Psst: Come close. Your Android phone has a little-known superpower — a futuristic system for bridging the physical world around you and the digital universe on your device. It’s one of Google’s best kept secrets. And it can save you tons of time and effort.
It’s a little somethin’ called Google Lens, and it’s been lurking around on Android and quietly getting more and more capable for years. Google curiously doesn’t make a big deal about it, and you’d really have to go out of your way to even realize it exists. But once you uncover it, well, you’ll feel like you have a magic wand in your pocket.
At its core, Google Lens is best described as a search engine for the real world. It uses artificial intelligence to identify text and objects both within images and in a live view from your phone’s camera, and it then lets you learn about and interact with those elements in all sorts of interesting ways. But while Lens’s ability to, say, identify a flower, look up a book, or give you info about a landmark is certainly impressive, it’s the system’s more mundane-seeming productivity powers that are far more likely to find a place in your daily life.
So grab the nearest Android gadget, go install the Google Lens app, if you haven’t already, and get ready to teach your phone some spectacularly useful new tricks.
Google Lens trick #1: Copy text from the real world
Google Lens’s most potent power and the one I rely on most frequently is its ability to grab text from a physical document — a paper, a book, a whiteboard, or anything else with words on it — and then copy that text onto your phone’s clipboard. From there, you can easily paste the text into a Google Doc, a note, an email, a Slack chat, or anywhere else imaginable.
To do that, just open up the Google Lens app, tap the document icon, and aim your phone at the document. Within about a second, you’ll see Lens highlight the text.
Tap your finger onto any area of the image, and you’ll be able to select the exact portion of text you want as if it were regular ol’ digital text on a website.
All that’s left is to hit the “Copy” command in the panel at the bottom of the screen, and every last word will be on your system clipboard and ready to paste wherever your pretty little heart desires.

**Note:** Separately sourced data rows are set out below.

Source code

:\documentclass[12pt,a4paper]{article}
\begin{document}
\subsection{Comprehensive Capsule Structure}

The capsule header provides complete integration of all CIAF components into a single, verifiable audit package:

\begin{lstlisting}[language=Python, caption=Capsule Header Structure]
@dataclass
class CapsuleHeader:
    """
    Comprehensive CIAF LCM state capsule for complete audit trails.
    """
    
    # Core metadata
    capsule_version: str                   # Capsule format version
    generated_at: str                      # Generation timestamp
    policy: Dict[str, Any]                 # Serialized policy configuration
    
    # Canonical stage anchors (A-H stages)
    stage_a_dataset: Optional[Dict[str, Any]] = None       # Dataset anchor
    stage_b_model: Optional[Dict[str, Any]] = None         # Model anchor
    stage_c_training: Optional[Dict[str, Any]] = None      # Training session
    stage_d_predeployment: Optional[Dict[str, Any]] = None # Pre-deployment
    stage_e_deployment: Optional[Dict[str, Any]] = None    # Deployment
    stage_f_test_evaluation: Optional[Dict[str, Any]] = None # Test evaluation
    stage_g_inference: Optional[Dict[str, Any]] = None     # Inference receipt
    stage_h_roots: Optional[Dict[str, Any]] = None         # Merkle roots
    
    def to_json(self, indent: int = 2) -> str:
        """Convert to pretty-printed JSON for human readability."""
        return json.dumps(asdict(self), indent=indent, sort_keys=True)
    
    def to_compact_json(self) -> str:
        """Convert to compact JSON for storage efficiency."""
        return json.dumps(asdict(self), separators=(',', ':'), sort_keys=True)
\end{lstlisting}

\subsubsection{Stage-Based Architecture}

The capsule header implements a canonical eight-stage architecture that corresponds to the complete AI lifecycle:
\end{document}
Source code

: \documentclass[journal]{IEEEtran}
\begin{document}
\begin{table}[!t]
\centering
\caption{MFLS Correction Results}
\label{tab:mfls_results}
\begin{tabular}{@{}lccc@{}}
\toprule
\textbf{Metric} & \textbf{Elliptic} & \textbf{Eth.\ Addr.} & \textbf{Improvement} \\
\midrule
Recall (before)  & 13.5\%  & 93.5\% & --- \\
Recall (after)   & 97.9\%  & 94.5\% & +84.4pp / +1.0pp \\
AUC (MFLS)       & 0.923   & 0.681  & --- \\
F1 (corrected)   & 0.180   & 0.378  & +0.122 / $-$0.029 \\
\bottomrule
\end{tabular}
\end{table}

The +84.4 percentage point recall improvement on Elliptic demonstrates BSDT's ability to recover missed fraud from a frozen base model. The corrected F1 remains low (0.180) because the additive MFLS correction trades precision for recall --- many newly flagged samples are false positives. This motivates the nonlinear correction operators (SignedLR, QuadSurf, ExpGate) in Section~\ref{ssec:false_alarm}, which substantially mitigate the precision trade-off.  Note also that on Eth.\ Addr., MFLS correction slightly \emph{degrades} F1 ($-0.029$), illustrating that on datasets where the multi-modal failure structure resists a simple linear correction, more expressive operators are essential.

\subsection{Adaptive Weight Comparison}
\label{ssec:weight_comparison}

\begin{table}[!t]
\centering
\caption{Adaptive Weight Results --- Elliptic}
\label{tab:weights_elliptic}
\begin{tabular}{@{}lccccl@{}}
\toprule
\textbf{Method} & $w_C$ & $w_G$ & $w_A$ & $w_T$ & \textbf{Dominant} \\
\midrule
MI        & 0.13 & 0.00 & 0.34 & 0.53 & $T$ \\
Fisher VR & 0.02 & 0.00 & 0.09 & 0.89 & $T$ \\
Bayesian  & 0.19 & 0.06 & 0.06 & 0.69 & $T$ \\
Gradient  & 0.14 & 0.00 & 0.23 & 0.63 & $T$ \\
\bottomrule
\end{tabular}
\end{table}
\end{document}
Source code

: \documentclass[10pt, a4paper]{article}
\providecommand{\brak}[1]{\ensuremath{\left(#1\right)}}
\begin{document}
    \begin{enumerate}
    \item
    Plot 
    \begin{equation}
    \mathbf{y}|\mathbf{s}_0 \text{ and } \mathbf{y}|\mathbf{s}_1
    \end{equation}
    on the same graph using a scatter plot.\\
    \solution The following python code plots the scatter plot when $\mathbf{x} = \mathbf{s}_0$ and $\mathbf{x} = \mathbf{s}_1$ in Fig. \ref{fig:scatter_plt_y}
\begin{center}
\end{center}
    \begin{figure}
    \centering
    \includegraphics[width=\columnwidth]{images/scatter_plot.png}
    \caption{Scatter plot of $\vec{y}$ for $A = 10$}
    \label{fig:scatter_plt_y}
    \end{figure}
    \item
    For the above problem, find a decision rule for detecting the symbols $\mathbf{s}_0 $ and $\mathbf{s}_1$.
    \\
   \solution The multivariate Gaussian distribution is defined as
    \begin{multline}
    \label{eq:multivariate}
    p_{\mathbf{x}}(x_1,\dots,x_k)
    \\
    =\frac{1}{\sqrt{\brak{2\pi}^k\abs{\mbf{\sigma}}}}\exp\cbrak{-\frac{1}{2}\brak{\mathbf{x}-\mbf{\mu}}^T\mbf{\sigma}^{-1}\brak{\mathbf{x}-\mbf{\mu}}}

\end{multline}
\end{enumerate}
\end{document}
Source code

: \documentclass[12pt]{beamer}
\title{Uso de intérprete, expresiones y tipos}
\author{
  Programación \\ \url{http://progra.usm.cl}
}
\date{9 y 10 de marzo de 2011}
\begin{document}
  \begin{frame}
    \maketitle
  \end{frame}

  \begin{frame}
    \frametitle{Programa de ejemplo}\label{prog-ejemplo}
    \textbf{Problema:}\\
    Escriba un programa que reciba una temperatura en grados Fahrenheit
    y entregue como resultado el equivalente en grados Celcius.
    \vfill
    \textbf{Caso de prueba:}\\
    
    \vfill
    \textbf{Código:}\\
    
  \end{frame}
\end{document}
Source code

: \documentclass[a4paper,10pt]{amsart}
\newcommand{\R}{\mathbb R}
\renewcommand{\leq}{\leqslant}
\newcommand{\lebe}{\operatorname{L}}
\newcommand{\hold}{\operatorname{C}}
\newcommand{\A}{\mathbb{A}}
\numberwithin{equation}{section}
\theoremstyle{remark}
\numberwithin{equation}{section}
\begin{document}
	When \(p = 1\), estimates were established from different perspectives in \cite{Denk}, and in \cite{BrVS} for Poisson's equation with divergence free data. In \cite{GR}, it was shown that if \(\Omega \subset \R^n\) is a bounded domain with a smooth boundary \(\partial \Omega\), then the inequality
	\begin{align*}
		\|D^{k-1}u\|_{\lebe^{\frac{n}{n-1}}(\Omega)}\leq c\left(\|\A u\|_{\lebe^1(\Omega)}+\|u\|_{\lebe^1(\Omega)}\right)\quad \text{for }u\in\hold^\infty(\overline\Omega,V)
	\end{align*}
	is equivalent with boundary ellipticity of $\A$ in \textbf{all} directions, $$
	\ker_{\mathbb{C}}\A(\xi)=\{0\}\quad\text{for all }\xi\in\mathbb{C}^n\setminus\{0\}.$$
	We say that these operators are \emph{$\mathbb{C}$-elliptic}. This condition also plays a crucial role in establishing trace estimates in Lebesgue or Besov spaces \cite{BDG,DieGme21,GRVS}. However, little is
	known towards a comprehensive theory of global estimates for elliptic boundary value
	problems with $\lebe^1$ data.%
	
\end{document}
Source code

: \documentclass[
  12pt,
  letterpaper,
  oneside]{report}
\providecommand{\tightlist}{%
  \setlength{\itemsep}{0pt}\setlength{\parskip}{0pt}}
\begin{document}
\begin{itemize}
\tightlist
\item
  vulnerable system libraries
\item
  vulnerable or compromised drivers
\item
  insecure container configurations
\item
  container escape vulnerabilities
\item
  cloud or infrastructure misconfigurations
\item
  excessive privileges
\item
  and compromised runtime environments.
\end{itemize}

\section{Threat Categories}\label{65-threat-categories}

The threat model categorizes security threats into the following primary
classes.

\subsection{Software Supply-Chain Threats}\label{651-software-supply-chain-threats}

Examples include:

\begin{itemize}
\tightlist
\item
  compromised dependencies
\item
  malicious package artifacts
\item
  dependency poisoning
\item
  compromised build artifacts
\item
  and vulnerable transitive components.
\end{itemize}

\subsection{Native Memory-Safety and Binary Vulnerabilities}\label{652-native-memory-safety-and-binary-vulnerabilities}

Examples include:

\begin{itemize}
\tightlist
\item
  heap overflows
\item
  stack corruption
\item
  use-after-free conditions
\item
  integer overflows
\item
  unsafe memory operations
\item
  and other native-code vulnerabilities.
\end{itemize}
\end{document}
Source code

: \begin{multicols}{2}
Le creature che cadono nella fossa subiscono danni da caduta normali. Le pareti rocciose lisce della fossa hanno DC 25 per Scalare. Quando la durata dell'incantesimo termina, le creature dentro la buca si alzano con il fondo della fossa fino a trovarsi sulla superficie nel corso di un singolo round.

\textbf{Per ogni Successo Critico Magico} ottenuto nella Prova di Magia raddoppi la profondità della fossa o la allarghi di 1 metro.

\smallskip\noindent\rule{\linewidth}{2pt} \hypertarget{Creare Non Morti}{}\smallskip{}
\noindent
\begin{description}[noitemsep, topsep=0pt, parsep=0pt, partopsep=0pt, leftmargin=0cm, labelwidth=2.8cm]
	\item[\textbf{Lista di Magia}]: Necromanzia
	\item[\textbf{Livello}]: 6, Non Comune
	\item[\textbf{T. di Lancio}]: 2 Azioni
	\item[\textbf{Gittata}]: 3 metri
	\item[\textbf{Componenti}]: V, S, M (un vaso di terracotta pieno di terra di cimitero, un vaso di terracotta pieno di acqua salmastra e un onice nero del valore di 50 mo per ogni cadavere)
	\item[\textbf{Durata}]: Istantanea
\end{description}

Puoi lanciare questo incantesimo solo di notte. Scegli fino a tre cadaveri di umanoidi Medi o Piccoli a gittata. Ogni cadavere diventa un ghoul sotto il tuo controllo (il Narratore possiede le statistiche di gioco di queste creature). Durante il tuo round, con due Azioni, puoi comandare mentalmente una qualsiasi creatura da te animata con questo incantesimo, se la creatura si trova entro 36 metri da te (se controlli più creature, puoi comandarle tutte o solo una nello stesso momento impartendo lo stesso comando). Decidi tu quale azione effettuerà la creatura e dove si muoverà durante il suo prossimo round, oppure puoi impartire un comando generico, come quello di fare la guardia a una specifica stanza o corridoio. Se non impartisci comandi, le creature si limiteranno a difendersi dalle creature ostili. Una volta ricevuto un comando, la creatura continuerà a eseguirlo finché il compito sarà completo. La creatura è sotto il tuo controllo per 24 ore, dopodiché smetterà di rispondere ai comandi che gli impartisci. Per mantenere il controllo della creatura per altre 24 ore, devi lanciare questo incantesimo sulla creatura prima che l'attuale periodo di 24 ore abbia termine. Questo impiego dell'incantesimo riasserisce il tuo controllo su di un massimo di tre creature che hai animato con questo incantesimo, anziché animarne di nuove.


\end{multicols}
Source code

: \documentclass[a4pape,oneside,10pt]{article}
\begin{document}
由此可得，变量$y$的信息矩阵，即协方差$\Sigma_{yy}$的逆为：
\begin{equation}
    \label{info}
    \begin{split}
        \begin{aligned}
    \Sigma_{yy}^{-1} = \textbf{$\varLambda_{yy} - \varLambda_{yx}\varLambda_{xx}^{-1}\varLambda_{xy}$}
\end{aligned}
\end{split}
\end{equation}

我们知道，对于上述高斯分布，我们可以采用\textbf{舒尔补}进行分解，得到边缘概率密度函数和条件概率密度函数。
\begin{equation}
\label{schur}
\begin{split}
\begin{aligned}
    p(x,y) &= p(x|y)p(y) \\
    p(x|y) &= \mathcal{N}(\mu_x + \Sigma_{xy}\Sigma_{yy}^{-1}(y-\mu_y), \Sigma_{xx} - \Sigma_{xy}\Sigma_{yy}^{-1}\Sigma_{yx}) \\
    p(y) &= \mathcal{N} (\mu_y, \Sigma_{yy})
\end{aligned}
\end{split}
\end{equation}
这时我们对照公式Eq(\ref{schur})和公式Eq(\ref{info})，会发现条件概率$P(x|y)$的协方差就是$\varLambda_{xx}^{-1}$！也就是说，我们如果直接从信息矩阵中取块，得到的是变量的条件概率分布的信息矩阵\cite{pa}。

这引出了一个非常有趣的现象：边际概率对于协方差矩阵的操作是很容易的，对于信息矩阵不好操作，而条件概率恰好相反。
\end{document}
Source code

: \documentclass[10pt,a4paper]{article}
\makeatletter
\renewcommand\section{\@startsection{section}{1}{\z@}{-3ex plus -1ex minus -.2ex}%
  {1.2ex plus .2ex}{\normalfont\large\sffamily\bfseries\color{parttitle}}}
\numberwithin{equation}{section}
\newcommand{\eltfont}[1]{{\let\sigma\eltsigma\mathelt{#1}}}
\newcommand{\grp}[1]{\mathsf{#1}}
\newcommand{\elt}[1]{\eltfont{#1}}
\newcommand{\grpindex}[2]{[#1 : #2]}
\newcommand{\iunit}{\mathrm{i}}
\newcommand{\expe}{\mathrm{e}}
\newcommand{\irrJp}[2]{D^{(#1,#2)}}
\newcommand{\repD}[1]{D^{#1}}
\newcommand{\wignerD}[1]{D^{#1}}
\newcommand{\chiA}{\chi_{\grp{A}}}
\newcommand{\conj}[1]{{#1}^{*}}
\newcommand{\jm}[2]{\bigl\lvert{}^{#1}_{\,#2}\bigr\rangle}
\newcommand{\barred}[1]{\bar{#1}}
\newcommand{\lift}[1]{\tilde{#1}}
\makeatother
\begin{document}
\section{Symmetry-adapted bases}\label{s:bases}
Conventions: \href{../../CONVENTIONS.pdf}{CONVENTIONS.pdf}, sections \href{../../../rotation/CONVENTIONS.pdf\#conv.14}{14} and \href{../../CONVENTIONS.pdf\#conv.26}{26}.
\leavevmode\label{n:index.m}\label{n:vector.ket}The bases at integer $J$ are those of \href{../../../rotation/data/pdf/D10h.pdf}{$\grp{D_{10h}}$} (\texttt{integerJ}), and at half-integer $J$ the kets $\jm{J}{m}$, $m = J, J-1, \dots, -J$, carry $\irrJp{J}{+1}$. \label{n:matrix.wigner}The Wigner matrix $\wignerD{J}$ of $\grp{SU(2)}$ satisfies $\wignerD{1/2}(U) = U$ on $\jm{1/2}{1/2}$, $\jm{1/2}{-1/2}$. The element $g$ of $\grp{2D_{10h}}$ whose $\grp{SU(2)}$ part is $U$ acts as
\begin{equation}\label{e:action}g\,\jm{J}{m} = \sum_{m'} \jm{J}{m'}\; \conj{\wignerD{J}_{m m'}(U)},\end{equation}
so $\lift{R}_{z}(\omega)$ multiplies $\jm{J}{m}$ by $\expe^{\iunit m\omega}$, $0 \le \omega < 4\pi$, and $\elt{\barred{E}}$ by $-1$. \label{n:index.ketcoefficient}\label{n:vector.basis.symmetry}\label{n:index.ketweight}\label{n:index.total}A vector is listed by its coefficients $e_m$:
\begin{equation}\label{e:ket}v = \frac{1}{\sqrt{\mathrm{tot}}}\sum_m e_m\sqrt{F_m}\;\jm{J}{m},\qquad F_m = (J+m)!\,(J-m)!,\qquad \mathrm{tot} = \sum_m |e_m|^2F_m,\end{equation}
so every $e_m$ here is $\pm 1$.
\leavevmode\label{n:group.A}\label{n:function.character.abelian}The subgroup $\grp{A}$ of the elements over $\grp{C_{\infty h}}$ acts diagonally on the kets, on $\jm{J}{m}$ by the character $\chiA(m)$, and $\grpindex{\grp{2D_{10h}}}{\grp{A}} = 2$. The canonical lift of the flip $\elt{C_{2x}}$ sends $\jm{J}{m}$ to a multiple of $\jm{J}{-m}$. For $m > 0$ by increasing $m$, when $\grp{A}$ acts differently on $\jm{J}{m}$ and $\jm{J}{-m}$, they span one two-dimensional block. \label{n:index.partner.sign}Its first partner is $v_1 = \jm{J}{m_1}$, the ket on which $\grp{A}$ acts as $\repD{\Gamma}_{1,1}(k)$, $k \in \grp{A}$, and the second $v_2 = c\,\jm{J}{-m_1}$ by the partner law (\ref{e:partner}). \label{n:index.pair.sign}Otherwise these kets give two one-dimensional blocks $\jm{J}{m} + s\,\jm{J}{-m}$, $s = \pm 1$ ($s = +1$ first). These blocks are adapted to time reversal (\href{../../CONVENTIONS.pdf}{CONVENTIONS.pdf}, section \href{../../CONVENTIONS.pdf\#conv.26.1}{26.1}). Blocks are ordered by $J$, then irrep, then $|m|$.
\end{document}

Google Lens trick #2: Send text from the real world to your computer
Let’s face it: Most of us aren’t working only from our Android phones. If you need to get some real-world text onto your computer, Lens can handle that, too.
Just go through the same steps we did a second ago, but this time, look for the “Copy to computer” option in the panel at the bottom of the screen. As long as you’re actively signed into Chrome with the same Google account on a computer — any computer, whether it’s Windows, Mac, Linux, or Chrome OS — that option should appear. And when you tap it, you’ll get a list of all available destinations:
All you’ve gotta do is pick the one you want, and just like magic, the text from the physical document will be on that computer’s clipboard — ready and waiting to be pasted wherever you want it. Hit Ctrl-V (or Cmd-V, on a Mac), and shazam! It’ll pop into any text field, in any app or process where pasting is supported.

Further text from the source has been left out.